• [Task to carry out]:
What follows is a set of records. Copy them exactly and leave out the images.

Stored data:
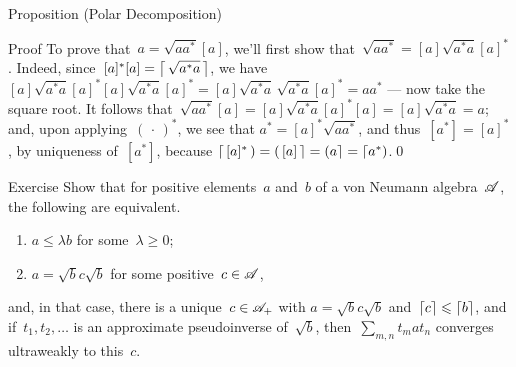 \documentclass[a]{subfiles}
\begin{document}
\begin{parsec}
\begin{point}{Proposition (Polar Decomposition)}
\begin{point}{Proof}
To prove that~$a=\sqrt{aa^*}[a]$,
we'll first show that~$\sqrt{aa^*} = [a] \sqrt{a^*a} [a]^*$.
Indeed, since~$[a]^*[a]=\left\lceil\,\sqrt{a^*a}\,\right\rceil$,
we have
$[a]\sqrt{a^*a}[a]^*[a]\sqrt{a^*a}[a]^*
= [a] \sqrt{a^*a} \,\sqrt{a^*a} [a]^* 
= aa^*$ --- now take the square root.
It follows that~$\sqrt{aa^*}[a]
= [a]\sqrt{a^*a}[a]^*[a]
= [a]\sqrt{a^*a}=a$;
and, upon applying~$(\,\cdot\,)^*$,
we see that
$a^*=[a]^*\sqrt{aa^*}$,
and thus~$[a^*]=[a]^*$,
by uniqueness of~$[a^*]$,
because $\left\lceil\,[a]^*\,\right)=\left(\,[a]\,\right\rceil=  \left(a\right\rceil
=\left\lceil a^*\right)$.\qed
\end{point}
\end{point}
\begin{point}{Exercise}%
Show that for positive elements~$a$ and~$b$ of a von Neumann
algebra~$\mathscr{A}$,
the following are equivalent.
\begin{enumerate}
\item
$a\leq \lambda b$ for some~$\lambda\geq 0$;
\item
$a=\sqrt{b}c\sqrt{b}$
for some positive~$c\in\mathscr{A}$,
\end{enumerate}
and, 
in that case, there is a unique~$c\in\mathscr{A}_+$
with $a=\sqrt{b}c\sqrt{b}$
and~$\left\lceil c\right\rceil\leqslant \left\lceil b\right\rceil$,
and if~$t_1,t_2,\dotsc$
is an approximate pseudoinverse of~$\sqrt{b}$,
then~$\sum_{m,n} t_m a t_n$
converges ultraweakly to this~$c$.
\end{point}
\end{parsec}
\end{document}
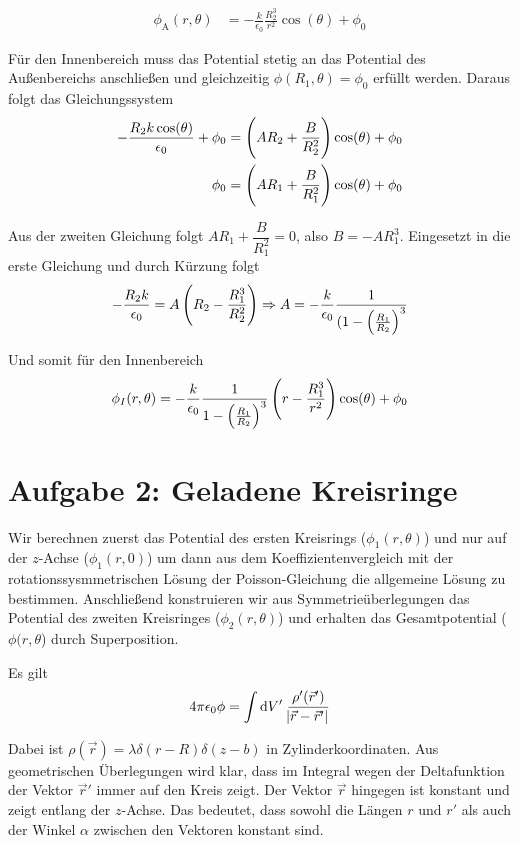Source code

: \documentclass[a4paper,german,12pt,smallheadings]{scrartcl}
\begin{document}
\begin{align*}
  \phi_\text{A}(r,\theta) &= -\frac{k}{\epsilon_0} \frac{R_2^3}{r^2} \cos(\theta) + \phi_0
\end{align*}

Für den Innenbereich muss das Potential stetig an das Potential des
Außenbereichs anschließen und gleichzeitig $\phi(R_1,\theta) = \phi_0$ erfüllt
werden. Daraus folgt das Gleichungssystem
\begin{align*}
  -\frac{R_2 k \cos(\theta)}{\epsilon_0} + \phi_0 &= \del{AR_2 + \frac{B}{R_2^2}} \cos(\theta) + \phi_0 \\
                                           \phi_0 &= \del{AR_1 + \frac{B}{R_1^2}} \cos(\theta) + \phi_0
\end{align*}

Aus der zweiten Gleichung folgt $AR_1 + \dfrac{B}{R_1^2} = 0$, also $B =
-AR_1^3$. Eingesetzt in die erste Gleichung und durch Kürzung folgt
\begin{equation}
  -\frac{R_2 k}{\epsilon_0} = A \del{R_2 - \frac{R_1^3}{R_2^2}} \Rightarrow
  A = -\frac{k}{\epsilon_0} \frac{1}{(1- \del{\frac{R_1}{R_2}}^3}
\end{equation}

Und somit für den Innenbereich
\begin{equation}
  \phi_I(r, \theta) = -\frac{k}{\epsilon_0} \frac{1}{1-\del{\frac{R_1}{R_2}}^3} \del{r - \frac{R_1^3}{r^2}} \cos(\theta) + \phi_0
\end{equation}

\section*{Aufgabe 2: Geladene Kreisringe}
Wir berechnen zuerst das Potential des ersten Kreisrings ($\phi_1(r,\theta)$)
und nur auf der $z$-Achse ($\phi_1(r,0)$) um dann aus dem
Koeffizientenvergleich mit der rotationssysmmetrischen Lösung der
Poisson-Gleichung die allgemeine Lösung zu bestimmen. Anschließend konstruieren
wir aus Symmetrieüberlegungen das Potential des zweiten Kreisringes ($\phi_2(r,
\theta)$) und erhalten das Gesamtpotential ($\phi(r,\theta$) durch
Superposition.

Es gilt
\begin{equation}
  4 \pi \epsilon_0 \phi = \int \dif V' \; \frac{\rho'(\vec{r}')}{\envert{\vec{r} - \vec{r}'}}
\end{equation}

Dabei ist $\rho(\vec{r}) = \lambda \delta(r-R) \delta(z-b)$ in
Zylinderkoordinaten. Aus geometrischen Überlegungen wird klar, dass im Integral
wegen der Deltafunktion der Vektor $\vec{r}'$ immer auf den Kreis zeigt. Der
Vektor $\vec{r}$ hingegen ist konstant und zeigt entlang der $z$-Achse. Das
bedeutet, dass sowohl die Längen $r$ und $r'$ als auch der Winkel $\alpha$
zwischen den Vektoren konstant sind.
\end{document}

• [Exercise response]:
 \documentclass[a]{subfiles}
\begin{document}
\begin{parsec}
\begin{point}{Proposition (Polar Decomposition)}
\begin{point}{Proof}
To prove that~$a=\sqrt{aa^*}[a]$,
we'll first show that~$\sqrt{aa^*} = [a] \sqrt{a^*a} [a]^*$.
Indeed, since~$[a]^*[a]=\left\lceil\,\sqrt{a^*a}\,\right\rceil$,
we have
$[a]\sqrt{a^*a}[a]^*[a]\sqrt{a^*a}[a]^*
= [a] \sqrt{a^*a} \,\sqrt{a^*a} [a]^* 
= aa^*$ --- now take the square root.
It follows that~$\sqrt{aa^*}[a]
= [a]\sqrt{a^*a}[a]^*[a]
= [a]\sqrt{a^*a}=a$;
and, upon applying~$(\,\cdot\,)^*$,
we see that
$a^*=[a]^*\sqrt{aa^*}$,
and thus~$[a^*]=[a]^*$,
by uniqueness of~$[a^*]$,
because $\left\lceil\,[a]^*\,\right)=\left(\,[a]\,\right\rceil=  \left(a\right\rceil
=\left\lceil a^*\right)$.\qed
\end{point}
\end{point}
\begin{point}{Exercise}%
Show that for positive elements~$a$ and~$b$ of a von Neumann
algebra~$\mathscr{A}$,
the following are equivalent.
\begin{enumerate}
\item
$a\leq \lambda b$ for some~$\lambda\geq 0$;
\item
$a=\sqrt{b}c\sqrt{b}$
for some positive~$c\in\mathscr{A}$,
\end{enumerate}
and, 
in that case, there is a unique~$c\in\mathscr{A}_+$
with $a=\sqrt{b}c\sqrt{b}$
and~$\left\lceil c\right\rceil\leqslant \left\lceil b\right\rceil$,
and if~$t_1,t_2,\dotsc$
is an approximate pseudoinverse of~$\sqrt{b}$,
then~$\sum_{m,n} t_m a t_n$
converges ultraweakly to this~$c$.
\end{point}
\end{parsec}
\end{document}
Source code

: \documentclass[a4paper,german,12pt,smallheadings]{scrartcl}
\begin{document}
\begin{align*}
  \phi_\text{A}(r,\theta) &= -\frac{k}{\epsilon_0} \frac{R_2^3}{r^2} \cos(\theta) + \phi_0
\end{align*}

Für den Innenbereich muss das Potential stetig an das Potential des
Außenbereichs anschließen und gleichzeitig $\phi(R_1,\theta) = \phi_0$ erfüllt
werden. Daraus folgt das Gleichungssystem
\begin{align*}
  -\frac{R_2 k \cos(\theta)}{\epsilon_0} + \phi_0 &= \del{AR_2 + \frac{B}{R_2^2}} \cos(\theta) + \phi_0 \\
                                           \phi_0 &= \del{AR_1 + \frac{B}{R_1^2}} \cos(\theta) + \phi_0
\end{align*}

Aus der zweiten Gleichung folgt $AR_1 + \dfrac{B}{R_1^2} = 0$, also $B =
-AR_1^3$. Eingesetzt in die erste Gleichung und durch Kürzung folgt
\begin{equation}
  -\frac{R_2 k}{\epsilon_0} = A \del{R_2 - \frac{R_1^3}{R_2^2}} \Rightarrow
  A = -\frac{k}{\epsilon_0} \frac{1}{(1- \del{\frac{R_1}{R_2}}^3}
\end{equation}

Und somit für den Innenbereich
\begin{equation}
  \phi_I(r, \theta) = -\frac{k}{\epsilon_0} \frac{1}{1-\del{\frac{R_1}{R_2}}^3} \del{r - \frac{R_1^3}{r^2}} \cos(\theta) + \phi_0
\end{equation}

\section*{Aufgabe 2: Geladene Kreisringe}
Wir berechnen zuerst das Potential des ersten Kreisrings ($\phi_1(r,\theta)$)
und nur auf der $z$-Achse ($\phi_1(r,0)$) um dann aus dem
Koeffizientenvergleich mit der rotationssysmmetrischen Lösung der
Poisson-Gleichung die allgemeine Lösung zu bestimmen. Anschließend konstruieren
wir aus Symmetrieüberlegungen das Potential des zweiten Kreisringes ($\phi_2(r,
\theta)$) und erhalten das Gesamtpotential ($\phi(r,\theta$) durch
Superposition.

Es gilt
\begin{equation}
  4 \pi \epsilon_0 \phi = \int \dif V' \; \frac{\rho'(\vec{r}')}{\envert{\vec{r} - \vec{r}'}}
\end{equation}

Dabei ist $\rho(\vec{r}) = \lambda \delta(r-R) \delta(z-b)$ in
Zylinderkoordinaten. Aus geometrischen Überlegungen wird klar, dass im Integral
wegen der Deltafunktion der Vektor $\vec{r}'$ immer auf den Kreis zeigt. Der
Vektor $\vec{r}$ hingegen ist konstant und zeigt entlang der $z$-Achse. Das
bedeutet, dass sowohl die Längen $r$ und $r'$ als auch der Winkel $\alpha$
zwischen den Vektoren konstant sind.
\end{document}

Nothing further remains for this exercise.